For a multi-day visit, Santa Rosa is a good destination. Rangers will take you to various parts of the island to explore canyons and beaches.
For a feel of a wilderness experience, San Miguel, the furthest out from the mainland, may be your choice. The island often is fog-covered or very windy. Access to
many areas on the island is limited due to fragility of the terrestrial and marine resources.
The islands have no stores, restaurants, or overnight accommodations; you must bring all your own food, water, and camping equipment.
The introduction of alien plant and animal species, which do not naturally occur in the park, is the biggest human impact on the islands. Alien species often
negatively impact the native plants or animals, sometimes endangering their survival. Visitors should take care to not bring in seeds of plants on clothing or shoes.

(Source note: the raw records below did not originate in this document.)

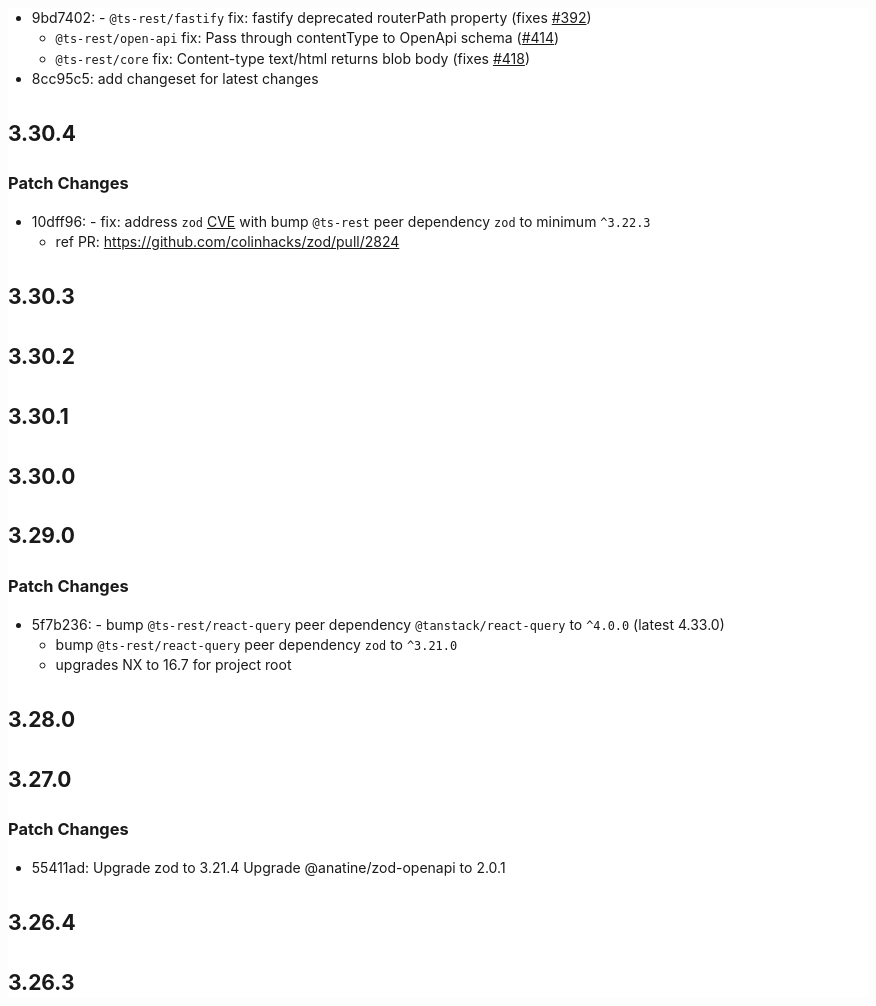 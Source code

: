 - 9bd7402: - `@ts-rest/fastify` fix: fastify deprecated routerPath property (fixes [#392](https://github.com/ts-rest/ts-rest/issues/392))
  - `@ts-rest/open-api` fix: Pass through contentType to OpenApi schema ([#414](https://github.com/ts-rest/ts-rest/pull/414))
  - `@ts-rest/core` fix: Content-type text/html returns blob body (fixes [#418](https://github.com/ts-rest/ts-rest/issues/418))
- 8cc95c5: add changeset for latest changes

## 3.30.4

### Patch Changes

- 10dff96: - fix: address `zod` [CVE](https://nvd.nist.gov/vuln/detail/CVE-2023-4316) with bump `@ts-rest` peer dependency `zod` to minimum `^3.22.3`
  - ref PR: https://github.com/colinhacks/zod/pull/2824

## 3.30.3

## 3.30.2

## 3.30.1

## 3.30.0

## 3.29.0

### Patch Changes

- 5f7b236: - bump `@ts-rest/react-query` peer dependency `@tanstack/react-query` to `^4.0.0` (latest 4.33.0)
  - bump `@ts-rest/react-query` peer dependency `zod` to `^3.21.0`
  - upgrades NX to 16.7 for project root

## 3.28.0

## 3.27.0

### Patch Changes

- 55411ad: Upgrade zod to 3.21.4
  Upgrade @anatine/zod-openapi to 2.0.1

## 3.26.4

## 3.26.3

Over-fishing of the marine resources is another harmful human impact. Studies are being conducted at the park to determine species that may be in jeopardy due to
over-use, and the usefulness of restoration efforts. Human use of tide pools, beaches, and other areas may inadvertently disturb some endangered species, including the
California brown pelican, or seals and sea lions. These animals are protected by federal law; please stay far enough away from these animals so to not disturb them.
Illegal collection of cultural artifacts is also another negative human impact. Any artifacts found should always be left where they were seen and reported to the Park
Service, since disturbance can ruin the archeological record and the educational value of these finds.